Problem set 1

The goal of this problem set is to get you comfortable manipulating and analyzing data in R. Here is what you should turn in:

A document (preferably a PDF but Word or txt is okay) that contains JUST the answers to the questions.
Your R code with comments.

An R Markdown document (pdf or html) where you write your responses and show your code.
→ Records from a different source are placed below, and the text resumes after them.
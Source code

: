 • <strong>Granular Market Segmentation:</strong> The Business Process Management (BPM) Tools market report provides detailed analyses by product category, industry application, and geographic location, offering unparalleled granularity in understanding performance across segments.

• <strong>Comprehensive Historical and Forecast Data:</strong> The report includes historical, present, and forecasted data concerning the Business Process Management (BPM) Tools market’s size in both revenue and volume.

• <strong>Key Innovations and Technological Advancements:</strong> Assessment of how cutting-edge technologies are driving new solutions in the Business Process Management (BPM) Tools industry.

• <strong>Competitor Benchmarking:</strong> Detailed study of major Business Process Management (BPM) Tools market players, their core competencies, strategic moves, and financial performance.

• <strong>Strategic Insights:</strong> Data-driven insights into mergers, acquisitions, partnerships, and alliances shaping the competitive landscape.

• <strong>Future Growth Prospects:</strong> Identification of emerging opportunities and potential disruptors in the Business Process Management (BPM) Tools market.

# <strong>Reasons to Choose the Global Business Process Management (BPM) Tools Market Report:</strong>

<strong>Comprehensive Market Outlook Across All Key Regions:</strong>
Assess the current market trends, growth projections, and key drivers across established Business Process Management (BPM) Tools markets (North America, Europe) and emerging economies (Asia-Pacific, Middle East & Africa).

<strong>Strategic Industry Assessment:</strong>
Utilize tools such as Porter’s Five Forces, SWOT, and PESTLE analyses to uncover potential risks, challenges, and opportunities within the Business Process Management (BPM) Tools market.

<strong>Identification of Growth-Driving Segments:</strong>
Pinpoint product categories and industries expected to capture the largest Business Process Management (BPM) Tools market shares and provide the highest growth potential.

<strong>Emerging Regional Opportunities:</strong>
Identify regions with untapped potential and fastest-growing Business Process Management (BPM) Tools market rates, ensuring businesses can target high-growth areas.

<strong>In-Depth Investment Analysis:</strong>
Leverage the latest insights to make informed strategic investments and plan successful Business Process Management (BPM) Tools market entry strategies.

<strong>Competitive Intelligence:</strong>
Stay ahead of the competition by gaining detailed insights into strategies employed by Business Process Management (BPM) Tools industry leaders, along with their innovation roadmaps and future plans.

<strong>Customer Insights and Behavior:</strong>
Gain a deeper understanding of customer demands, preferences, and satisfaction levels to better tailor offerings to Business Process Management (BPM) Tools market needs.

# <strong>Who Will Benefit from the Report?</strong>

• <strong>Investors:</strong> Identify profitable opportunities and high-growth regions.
You will explore a data set provided in the languageR package from the Baayen book. It contains a set of English words with lexical decision time data and other measures like written and spoken frequency. Lexical decision time is one of the most important behavioral measures used in psycholinguistics. In a lexical decision task, a subject is presented with a word (or non-word like gnuppet) and asked to judge as quickly as possible whether or not it is a word. How fast they can make a decision reflects something about the psychological response of the subject to the word in question. In this problem set, you will find out what sorts of things are predictive of lexical decision time.

Download rts.csv and put it in the same folder as your script. Read in the data as a data frame.
RTlexdec is the lexical decision time for each data point in the data frame. Other relevant columns will be defined below.
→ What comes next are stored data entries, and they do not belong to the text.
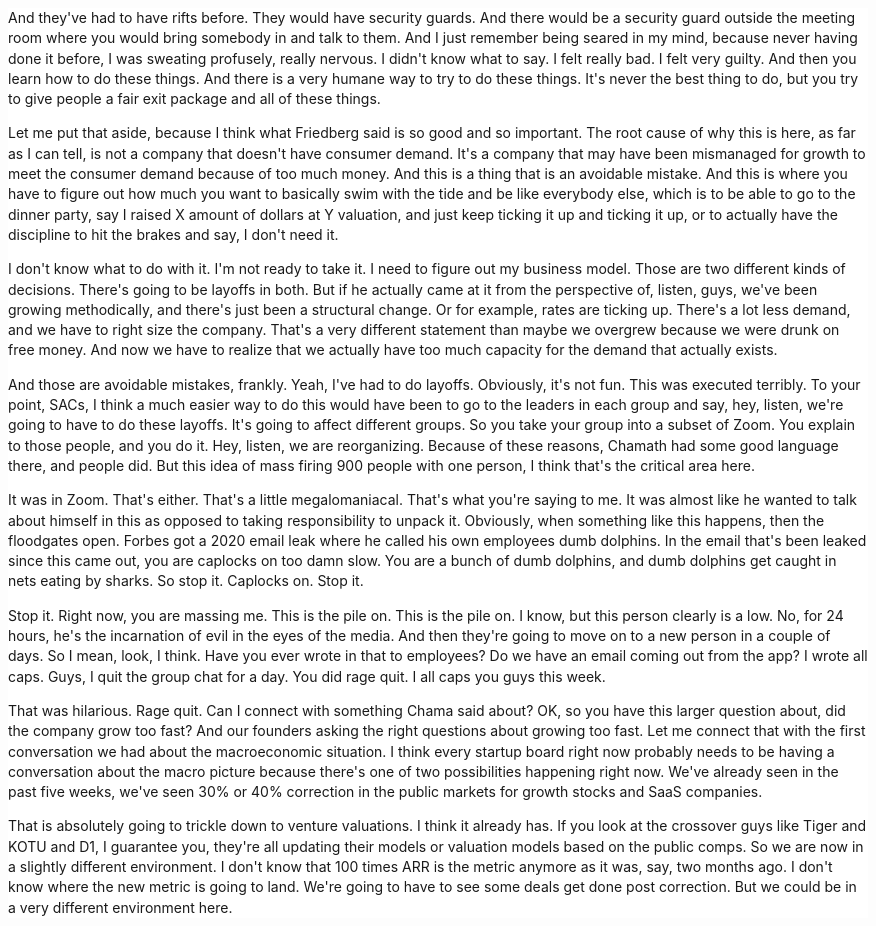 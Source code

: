 And they've had to have rifts before. They would have security guards. And there would be a security guard outside the meeting room where you would bring somebody in and talk to them. And I just remember being seared in my mind, because never having done it before, I was sweating profusely, really nervous. I didn't know what to say. I felt really bad. I felt very guilty. And then you learn how to do these things. And there is a very humane way to try to do these things. It's never the best thing to do, but you try to give people a fair exit package and all of these things.

Let me put that aside, because I think what Friedberg said is so good and so important. The root cause of why this is here, as far as I can tell, is not a company that doesn't have consumer demand. It's a company that may have been mismanaged for growth to meet the consumer demand because of too much money. And this is a thing that is an avoidable mistake. And this is where you have to figure out how much you want to basically swim with the tide and be like everybody else, which is to be able to go to the dinner party, say I raised X amount of dollars at Y valuation, and just keep ticking it up and ticking it up, or to actually have the discipline to hit the brakes and say, I don't need it.

I don't know what to do with it. I'm not ready to take it. I need to figure out my business model. Those are two different kinds of decisions. There's going to be layoffs in both. But if he actually came at it from the perspective of, listen, guys, we've been growing methodically, and there's just been a structural change. Or for example, rates are ticking up. There's a lot less demand, and we have to right size the company. That's a very different statement than maybe we overgrew because we were drunk on free money. And now we have to realize that we actually have too much capacity for the demand that actually exists.

And those are avoidable mistakes, frankly. Yeah, I've had to do layoffs. Obviously, it's not fun. This was executed terribly. To your point, SACs, I think a much easier way to do this would have been to go to the leaders in each group and say, hey, listen, we're going to have to do these layoffs. It's going to affect different groups. So you take your group into a subset of Zoom. You explain to those people, and you do it. Hey, listen, we are reorganizing. Because of these reasons, Chamath had some good language there, and people did. But this idea of mass firing 900 people with one person, I think that's the critical area here.

It was in Zoom. That's either. That's a little megalomaniacal. That's what you're saying to me. It was almost like he wanted to talk about himself in this as opposed to taking responsibility to unpack it. Obviously, when something like this happens, then the floodgates open. Forbes got a 2020 email leak where he called his own employees dumb dolphins. In the email that's been leaked since this came out, you are caplocks on too damn slow. You are a bunch of dumb dolphins, and dumb dolphins get caught in nets eating by sharks. So stop it. Caplocks on. Stop it.

Stop it. Right now, you are massing me. This is the pile on. This is the pile on. I know, but this person clearly is a low. No, for 24 hours, he's the incarnation of evil in the eyes of the media. And then they're going to move on to a new person in a couple of days. So I mean, look, I think. Have you ever wrote in that to employees? Do we have an email coming out from the app? I wrote all caps. Guys, I quit the group chat for a day. You did rage quit. I all caps you guys this week.

That was hilarious. Rage quit. Can I connect with something Chama said about? OK, so you have this larger question about, did the company grow too fast? And our founders asking the right questions about growing too fast. Let me connect that with the first conversation we had about the macroeconomic situation. I think every startup board right now probably needs to be having a conversation about the macro picture because there's one of two possibilities happening right now. We've already seen in the past five weeks, we've seen 30% or 40% correction in the public markets for growth stocks and SaaS companies.

That is absolutely going to trickle down to venture valuations. I think it already has. If you look at the crossover guys like Tiger and KOTU and D1, I guarantee you, they're all updating their models or valuation models based on the public comps. So we are now in a slightly different environment. I don't know that 100 times ARR is the metric anymore as it was, say, two months ago. I don't know where the new metric is going to land. We're going to have to see some deals get done post correction. But we could be in a very different environment here.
What is the overall mean and the overall standard deviation for RTlexdec? Use the functions mean() and sd().
How is lexical decision time affected by how long the word is? Calculate the means and standard deviations for RTlexdec by LengthInLetters. Look at the mean and standard deviation for each of the possible lengths. Using ggplot, make a scatterplot with LengthInLetters on the x axis and RTlexdec on the y-axis. What can you conclude?
Make a new data frame containing only words for which VerbFrequency and NounFrequency are greater than 0. How many data points were there originally in the dataset and how many does this eliminate from the original data frame? How is the mean RT affected and why?
The WrittenSpokenFrequencyRatio compares the frequency of a word in writing to its spoken frequency. So big numbers mean it’s more likely to be written. What’s the relationship between word length and WrittenSpokenFrequency? (You can answer in a number of different ways.)
How does the mean RTlexdec for words that start with “p” compare to the overall mean RTlexdec? What about words that start with “q”? Useful functions might be mean(), str_sub(), mutate(), filter(). Using facet_wrap(), show a histogram of RTs for words starting with “p” juxtaposed with a histogram of RTs for words starting with “q”. What does this tell you about words that start with “p” and words that start with “q”?
What has a lower mean RTlexdec: nouns or verbs? What are the means? Find the log ratio \(\log(A/B)\) of the NounFrequency and VerbFrequency and add it as a column called NounVerbFreqRatio. Sometimes this gives you an answer that’s not a number. In those cells, replace the non-number with NA. Using the function is.na(), how many NA’s are produced?
Now we want to know how far the lexical decision times for some given words are from the means for the group. To do this, you can use z-transformed values. Add a column to the original data frame containing z-transformed values for RTlexdec. The formula for the z-score is \(\frac{x - \mu}{s}\), where \(x\) is the particular value, \(\mu\) is the mean value, and \(s\) is the standard deviation. Estimate z-scores separately for each of the two possible AgeSubject categories. That is, for each word, calculate one z-score using the mean and standard deviation for YOUNG people and one using the mean and standard deviation for OLD people. Give z-scores for the words GULP and DOE. There should be two z-scores for each word (one for YOUNG and one for OLD). How do response times to “doe” and “gulp” compare to the mean in each group?
Consider and plot the correlations between each pair of 2 among the following: Familiarity, WrittenFrequency, FamilySize, and RTlexdec. Which factors are positively correlated with reaction time? Are you surprised by the results? Why or why not?
Using the z-scores calculated before for young and old separately, find the words that have the biggest difference between young z-score and old z-score. List the 3 for which young is biggest relative to old and the 3 for which old is biggest relative to young. Are you surprised by the results? (For added fun, type these words into the Google Ngram viewer!)